Hitachi (TSE:6501, Hitachi) today announced it has bought the Horizon nuclear power project in the UK for £696m ($1.2bn).

Horizon was set up by RWE and E.ON to build two new nuclear plants, but the German companies pulled out earlier this year citing financial difficulties following the Merkel government’s decision to withdraw from nuclear power.

The purchase is expected to be finalised by the end of November and Hitachi also announced today that it has signed deals with British companies Babcock International and Rolls-Royce to help plan and deliver the plants.

Hitachi president Hiroaki Nakanishi said that today marked the start of “our 100 year commitment to the UK and its vision to achieve a long-term, secure, low-carbon, and affordable energy supply”.

“We look forward to sharing Hitachi’s corporate vision and nuclear business policy with the management and employees of Horizon, and working harmoniously with UK companies and stakeholders for the delivery of this vital part of Britain’s national infrastructure and the creation of a strong UK nuclear power company.”

The two locations for the plants are at Anglesey in Wales and Oldbury in England and Hitachi will utilise ABWR (Advanced Boiling Water Reactor) at both sites.

Hitachi said that it anticipates the creation of up to 6000 direct jobs at each site during the construction phase and a further 1000 permanent jobs per site once the reactors are operational.

Todays news was warmly welcomed by the UK’s Nuclear Industry Association, which said that the deal “demonstrates strong investor confidence in the UK”.

NIA chief executive Keith Parker said: “The sale of Horizon is a tremendous boost for the UK new build programme and the UK nuclear industry.

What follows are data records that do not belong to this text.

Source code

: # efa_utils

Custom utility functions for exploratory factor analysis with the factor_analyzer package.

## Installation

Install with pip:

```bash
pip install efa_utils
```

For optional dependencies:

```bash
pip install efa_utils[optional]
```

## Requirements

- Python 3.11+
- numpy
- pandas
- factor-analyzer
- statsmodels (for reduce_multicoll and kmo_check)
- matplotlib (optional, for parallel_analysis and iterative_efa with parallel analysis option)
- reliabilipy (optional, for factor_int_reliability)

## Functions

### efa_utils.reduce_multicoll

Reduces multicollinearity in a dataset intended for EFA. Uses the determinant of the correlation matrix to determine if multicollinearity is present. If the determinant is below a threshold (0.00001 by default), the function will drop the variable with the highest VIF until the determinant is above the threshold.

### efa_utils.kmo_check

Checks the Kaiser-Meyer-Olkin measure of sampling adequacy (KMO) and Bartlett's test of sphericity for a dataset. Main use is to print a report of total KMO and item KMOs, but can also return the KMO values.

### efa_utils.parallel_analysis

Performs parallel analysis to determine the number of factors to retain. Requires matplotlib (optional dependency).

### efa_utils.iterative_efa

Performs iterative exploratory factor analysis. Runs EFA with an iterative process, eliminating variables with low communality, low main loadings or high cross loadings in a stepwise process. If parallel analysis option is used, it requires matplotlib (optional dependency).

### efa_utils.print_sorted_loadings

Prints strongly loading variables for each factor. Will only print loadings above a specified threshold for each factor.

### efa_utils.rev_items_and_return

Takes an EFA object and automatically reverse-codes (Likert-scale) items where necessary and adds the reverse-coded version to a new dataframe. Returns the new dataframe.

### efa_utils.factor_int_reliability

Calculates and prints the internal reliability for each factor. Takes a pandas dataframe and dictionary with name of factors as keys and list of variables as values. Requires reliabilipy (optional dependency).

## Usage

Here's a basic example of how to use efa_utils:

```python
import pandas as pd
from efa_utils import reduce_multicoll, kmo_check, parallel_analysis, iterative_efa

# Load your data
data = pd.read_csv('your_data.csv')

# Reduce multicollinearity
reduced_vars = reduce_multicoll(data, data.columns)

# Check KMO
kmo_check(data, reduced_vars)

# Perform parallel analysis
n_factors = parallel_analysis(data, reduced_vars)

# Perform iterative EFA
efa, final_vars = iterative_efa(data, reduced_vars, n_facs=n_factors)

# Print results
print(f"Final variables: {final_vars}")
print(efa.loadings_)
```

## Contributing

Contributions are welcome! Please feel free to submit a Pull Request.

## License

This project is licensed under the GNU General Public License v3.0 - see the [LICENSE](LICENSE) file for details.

We are confident that the consortium will now work closely with the regulators to ensure that an agreement is reached on the design assessment of the reactor, which has already received regulatory approval in Japan, Taiwan and the US. This announcement is good news for the UK supply chain, for jobs in the nuclear sector, and for the wider economy.”

UK Energy Secretary Ed Davey said: “Hitachi bring with them decades of expertise, and are responsible for building some of the most advanced nuclear reactors on time and on budget, so I welcome their commitment to helping build a low carbon secure energy future for the UK. I particularly welcome Hitachi’s firm commitment to involve the UK supply chain and local workforce.”

Angela Knight, chief executive of Energy UK, said that the deal “demonstrates the benefits in jobs and growth that the UK could see if the right policies and regulations are in place to attract the investment that we need. Today’s announcement represents a vote of confidence in the UK’s energy future.”